Declaração sobre o caso do Uruguai em relação às políticas de segurança no contexto da pandemia de Covid-19

 Declaração sobre o caso do Uruguai em relação às políticas de segurança no contexto da pandemia de Covid-19

A reorganização política e ideológica na região, no contexto do avanço da pandemia de Covid-19, aprofunda seriamente nossas preocupações com a segurança pública. O novo contexto que enfrentamos intensifica a capacidade punitiva dos Estados latino-americanos. A necessidade de conter a pandemia permite que os governos tomem medidas extremamente perigosas para a população — tanto pelo desrespeito aos direitos fundamentais quanto pela negligência ou negação.

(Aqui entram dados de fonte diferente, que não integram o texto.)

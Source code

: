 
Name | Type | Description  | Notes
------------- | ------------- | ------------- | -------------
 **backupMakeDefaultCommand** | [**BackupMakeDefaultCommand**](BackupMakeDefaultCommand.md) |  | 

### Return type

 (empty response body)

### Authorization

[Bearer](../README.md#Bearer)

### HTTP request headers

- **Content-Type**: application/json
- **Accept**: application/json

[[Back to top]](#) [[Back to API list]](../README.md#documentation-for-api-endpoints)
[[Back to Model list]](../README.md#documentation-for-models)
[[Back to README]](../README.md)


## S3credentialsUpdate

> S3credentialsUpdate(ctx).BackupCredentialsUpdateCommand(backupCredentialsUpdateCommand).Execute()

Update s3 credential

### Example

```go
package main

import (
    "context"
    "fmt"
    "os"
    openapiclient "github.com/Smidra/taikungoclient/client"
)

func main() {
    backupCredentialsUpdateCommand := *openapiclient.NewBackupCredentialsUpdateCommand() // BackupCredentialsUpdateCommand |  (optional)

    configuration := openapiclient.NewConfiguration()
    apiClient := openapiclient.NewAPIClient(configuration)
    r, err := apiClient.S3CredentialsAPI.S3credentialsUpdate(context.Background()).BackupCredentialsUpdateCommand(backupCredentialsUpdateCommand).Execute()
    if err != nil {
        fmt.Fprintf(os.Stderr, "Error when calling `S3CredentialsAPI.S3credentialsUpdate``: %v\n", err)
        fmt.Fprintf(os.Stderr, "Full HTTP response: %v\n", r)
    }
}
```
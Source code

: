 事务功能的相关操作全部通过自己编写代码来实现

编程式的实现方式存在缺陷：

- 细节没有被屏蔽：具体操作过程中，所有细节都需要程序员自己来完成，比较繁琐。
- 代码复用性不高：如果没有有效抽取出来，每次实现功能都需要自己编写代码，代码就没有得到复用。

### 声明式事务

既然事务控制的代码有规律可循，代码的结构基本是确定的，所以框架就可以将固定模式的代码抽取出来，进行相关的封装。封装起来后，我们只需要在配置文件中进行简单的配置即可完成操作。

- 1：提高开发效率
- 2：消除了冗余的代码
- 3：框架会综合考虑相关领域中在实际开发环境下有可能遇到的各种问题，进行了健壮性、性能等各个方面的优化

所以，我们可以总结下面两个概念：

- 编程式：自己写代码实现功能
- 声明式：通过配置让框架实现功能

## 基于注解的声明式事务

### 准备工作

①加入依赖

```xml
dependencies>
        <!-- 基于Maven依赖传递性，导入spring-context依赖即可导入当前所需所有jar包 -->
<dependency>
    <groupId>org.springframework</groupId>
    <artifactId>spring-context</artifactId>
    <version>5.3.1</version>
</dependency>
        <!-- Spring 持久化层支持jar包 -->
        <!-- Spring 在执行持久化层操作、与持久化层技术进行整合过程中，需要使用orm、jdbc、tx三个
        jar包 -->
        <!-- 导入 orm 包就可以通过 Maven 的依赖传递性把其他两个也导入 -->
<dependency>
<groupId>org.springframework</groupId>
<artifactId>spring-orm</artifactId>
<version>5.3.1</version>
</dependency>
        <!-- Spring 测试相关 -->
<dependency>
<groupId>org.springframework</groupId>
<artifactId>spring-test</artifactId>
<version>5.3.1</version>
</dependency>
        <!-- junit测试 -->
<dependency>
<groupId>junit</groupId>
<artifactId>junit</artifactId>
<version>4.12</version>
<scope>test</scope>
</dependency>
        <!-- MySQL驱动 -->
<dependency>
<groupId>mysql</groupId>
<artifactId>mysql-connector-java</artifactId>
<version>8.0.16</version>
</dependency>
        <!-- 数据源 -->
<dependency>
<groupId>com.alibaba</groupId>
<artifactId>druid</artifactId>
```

As respostas dos Estados à pandemia são de natureza variada e apresentam dificuldades que se devem, em grande parte, à redução de bens e serviços públicos, especialmente nas áreas da saúde e da educação. 

Não podemos ignorar o fato de que os cidadãos estão enfrentando a pandemia em um contexto de sobrecarga de dados e informações, de notícias falsas, pós-verdade… o que dificulta o processamento, a análise e a disseminação de informações. Não seria a primeira vez que nos deparamos com governos e autoridades utilizando diversas estratégias para ocultar, desinformar (exagerar ou minimizar a situação) e banalizar situações extremamente graves. A mídia e as redes sociais têm colaborado e continuam a colaborar nesse processo. São cúmplices na missão de desinformar, seja pelo silêncio ou pelas vozes estridentes, sobre verdades incontornáveis ​​que agora emergem com uma poderosa explosão.

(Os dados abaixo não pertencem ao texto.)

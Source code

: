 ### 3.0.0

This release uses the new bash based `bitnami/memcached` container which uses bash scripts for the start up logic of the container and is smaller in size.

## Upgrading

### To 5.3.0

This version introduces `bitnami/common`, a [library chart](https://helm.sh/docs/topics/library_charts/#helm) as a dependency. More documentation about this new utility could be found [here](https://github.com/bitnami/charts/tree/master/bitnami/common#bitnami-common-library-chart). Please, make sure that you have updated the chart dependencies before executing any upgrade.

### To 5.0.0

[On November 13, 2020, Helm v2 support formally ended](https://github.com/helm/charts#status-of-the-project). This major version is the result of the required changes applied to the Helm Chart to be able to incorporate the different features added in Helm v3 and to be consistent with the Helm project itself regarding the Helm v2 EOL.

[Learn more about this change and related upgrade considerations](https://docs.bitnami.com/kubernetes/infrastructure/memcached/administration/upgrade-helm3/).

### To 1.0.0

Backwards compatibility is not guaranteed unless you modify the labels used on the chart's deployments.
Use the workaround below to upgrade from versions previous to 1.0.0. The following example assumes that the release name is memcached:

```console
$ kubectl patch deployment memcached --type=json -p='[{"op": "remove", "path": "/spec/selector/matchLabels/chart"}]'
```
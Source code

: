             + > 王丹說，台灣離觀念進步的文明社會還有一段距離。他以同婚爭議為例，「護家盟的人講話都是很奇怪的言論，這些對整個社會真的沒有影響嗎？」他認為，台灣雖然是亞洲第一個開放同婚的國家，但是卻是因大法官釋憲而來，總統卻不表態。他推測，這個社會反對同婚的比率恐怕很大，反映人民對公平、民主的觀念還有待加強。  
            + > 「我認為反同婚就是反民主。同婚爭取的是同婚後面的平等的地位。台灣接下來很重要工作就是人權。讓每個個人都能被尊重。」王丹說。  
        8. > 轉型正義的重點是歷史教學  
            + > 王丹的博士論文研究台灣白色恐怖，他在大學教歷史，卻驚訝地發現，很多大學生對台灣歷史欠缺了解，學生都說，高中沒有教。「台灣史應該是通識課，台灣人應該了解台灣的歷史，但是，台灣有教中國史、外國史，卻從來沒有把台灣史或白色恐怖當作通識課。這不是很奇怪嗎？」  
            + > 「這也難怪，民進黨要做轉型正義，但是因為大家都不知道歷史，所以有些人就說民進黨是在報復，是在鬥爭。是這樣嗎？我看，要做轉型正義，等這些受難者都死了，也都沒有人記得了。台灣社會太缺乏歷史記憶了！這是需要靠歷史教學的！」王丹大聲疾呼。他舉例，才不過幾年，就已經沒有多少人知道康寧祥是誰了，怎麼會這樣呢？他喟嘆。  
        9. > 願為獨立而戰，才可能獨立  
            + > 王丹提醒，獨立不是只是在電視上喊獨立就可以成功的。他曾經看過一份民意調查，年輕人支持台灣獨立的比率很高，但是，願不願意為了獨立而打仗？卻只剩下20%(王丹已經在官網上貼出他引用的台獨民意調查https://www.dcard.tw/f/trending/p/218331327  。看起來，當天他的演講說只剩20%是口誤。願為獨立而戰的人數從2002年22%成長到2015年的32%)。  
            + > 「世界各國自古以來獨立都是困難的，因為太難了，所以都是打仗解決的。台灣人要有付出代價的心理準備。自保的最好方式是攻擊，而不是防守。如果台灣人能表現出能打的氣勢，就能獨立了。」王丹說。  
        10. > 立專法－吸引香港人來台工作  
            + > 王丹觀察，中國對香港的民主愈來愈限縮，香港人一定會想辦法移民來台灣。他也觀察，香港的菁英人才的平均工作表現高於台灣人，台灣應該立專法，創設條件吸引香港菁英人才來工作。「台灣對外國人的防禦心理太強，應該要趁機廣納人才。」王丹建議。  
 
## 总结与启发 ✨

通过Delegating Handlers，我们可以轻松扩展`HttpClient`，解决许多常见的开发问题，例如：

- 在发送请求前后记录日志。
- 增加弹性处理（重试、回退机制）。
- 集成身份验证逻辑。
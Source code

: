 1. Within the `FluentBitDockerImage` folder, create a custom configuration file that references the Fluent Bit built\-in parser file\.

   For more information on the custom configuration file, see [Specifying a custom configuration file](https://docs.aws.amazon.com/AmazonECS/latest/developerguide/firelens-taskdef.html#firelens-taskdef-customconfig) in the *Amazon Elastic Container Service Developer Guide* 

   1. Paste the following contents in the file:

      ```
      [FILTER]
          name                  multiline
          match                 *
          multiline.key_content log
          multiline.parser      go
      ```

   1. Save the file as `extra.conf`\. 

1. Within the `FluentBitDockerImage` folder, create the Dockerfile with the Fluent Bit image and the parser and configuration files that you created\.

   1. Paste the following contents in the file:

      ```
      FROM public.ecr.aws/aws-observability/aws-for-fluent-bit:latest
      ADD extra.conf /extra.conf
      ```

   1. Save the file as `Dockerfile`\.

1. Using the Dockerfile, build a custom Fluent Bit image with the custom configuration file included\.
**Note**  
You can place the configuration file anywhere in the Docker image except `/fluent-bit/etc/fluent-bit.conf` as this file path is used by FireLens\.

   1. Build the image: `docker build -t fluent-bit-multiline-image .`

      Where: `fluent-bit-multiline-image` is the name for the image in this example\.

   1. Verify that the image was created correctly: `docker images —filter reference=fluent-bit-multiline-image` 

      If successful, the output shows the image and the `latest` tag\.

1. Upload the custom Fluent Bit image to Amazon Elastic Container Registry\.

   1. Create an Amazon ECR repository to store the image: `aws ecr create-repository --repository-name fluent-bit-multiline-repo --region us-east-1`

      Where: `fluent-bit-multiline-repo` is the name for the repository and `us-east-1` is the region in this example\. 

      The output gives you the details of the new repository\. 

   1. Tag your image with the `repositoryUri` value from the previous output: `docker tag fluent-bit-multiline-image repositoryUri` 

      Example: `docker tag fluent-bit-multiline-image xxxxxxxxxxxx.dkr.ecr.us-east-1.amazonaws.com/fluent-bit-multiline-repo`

A este contexto soma-se o início de uma paralisia econômica global que, embora possa afetar grandes e poderosos grupos econômicos que controlam vastos recursos internacionais, também terá consequências devastadoras para a população empregada no setor formal e, especialmente, no mercado informal. Tampouco podemos ignorar que as medidas de isolamento e quarentena, que estão sendo impostas com maior rigor a cada dia, estão deixando para trás os sem-teto, aqueles que vivem em moradias precárias, aqueles que dependem de cozinhas comunitárias para se alimentar e a longa lista de outras vulnerabilidades existentes em nosso país.

Nesse contexto, no Uruguai, o novo governo, que assumiu o poder em 1º de março, mantém sua intenção de aprovar uma Lei de Consideração Urgente (LUC) com 94 artigos (de um total de 457) dedicados à segurança pública. Uma leitura atenta da LUC deixa claro que, para o novo governo, não existem condições estruturais enraizadas no capitalismo que expliquem as causas da criminalidade. A LUC é uma estratégia de “hiperintimidação” da população por meio de uma inflação de ameaças punitivas. Trata-se de uma abordagem que supervaloriza o poder dissuasor da punição, da prisão e da força armada. 

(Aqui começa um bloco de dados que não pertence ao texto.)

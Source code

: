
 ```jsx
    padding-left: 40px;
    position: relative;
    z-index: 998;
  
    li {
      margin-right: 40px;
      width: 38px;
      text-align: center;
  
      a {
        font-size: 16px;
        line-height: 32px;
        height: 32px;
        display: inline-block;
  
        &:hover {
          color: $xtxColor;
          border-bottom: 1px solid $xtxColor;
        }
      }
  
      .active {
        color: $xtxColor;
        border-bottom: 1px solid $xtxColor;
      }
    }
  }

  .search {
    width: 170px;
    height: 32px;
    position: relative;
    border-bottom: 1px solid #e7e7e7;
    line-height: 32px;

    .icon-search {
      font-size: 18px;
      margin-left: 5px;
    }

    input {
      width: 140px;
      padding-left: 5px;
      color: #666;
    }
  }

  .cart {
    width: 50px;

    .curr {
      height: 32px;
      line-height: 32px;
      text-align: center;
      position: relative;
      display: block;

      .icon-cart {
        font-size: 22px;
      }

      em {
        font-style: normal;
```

Segundo especialistas, o projeto de lei LUC é inconstitucional. Ele propõe penas mais severas para diversos crimes, tanto para adultos quanto para adolescentes. Propõe também períodos mais longos de encarceramento em prisões precárias. Além disso, amplia o direito ao porte de armas para o público em geral, policiais aposentados (concedendo-lhes os mesmos poderes legais que os policiais da ativa) e forças de segurança. O projeto prevê a proteção dos proprietários de armas de fogo com a presunção de inocência e amplia o escopo da legítima defesa objetiva e, surpreendentemente, subjetiva. Isso é ainda reforçado pela expansão dos poderes policiais para verificação de identidade, buscas, prisões e investigações de atos "aparentemente criminosos" sem a obrigação de informar o Ministério Público nas primeiras quatro horas.

No entanto, a “bomba” discricionária da LUC já está em movimento. A Instituição Nacional de Direitos Humanos e a Ouvidoria receberam 22 denúncias de supostos excessos policiais nos primeiros onze dias do novo governo. Essas denúncias referem-se a novas operações policiais, também de natureza constitucional, que envolvem a “solicitação” de documentos de identificação e a restrição da livre circulação sem qualquer prova ou suspeita de crimes. A atuação policial foi reforçada no contexto da Covid-19, com a polícia patrulhando as ruas e “exortando” a população a evitar aglomerações.

Em suma, enfrentamos uma situação preocupante que pode levar ao aumento da criminalização de setores vulneráveis ​​no contexto de um vírus que aparentemente afeta — especialmente na América Latina e em seu início — principalmente as classes média e alta. O grupo de trabalho entende que essas políticas de “tolerância zero” estão sendo sofridas por setores da população que terão amplos motivos para se mobilizar e expressar seu descontentamento com os novos caminhos trilhados pela repressão e pela paralisia econômica. Portanto, emitimos um alerta, um apelo à vigilância para evitar que a pandemia se torne um cenário ideal para a intensificação do punitivismo e o aprofundamento das desigualdades.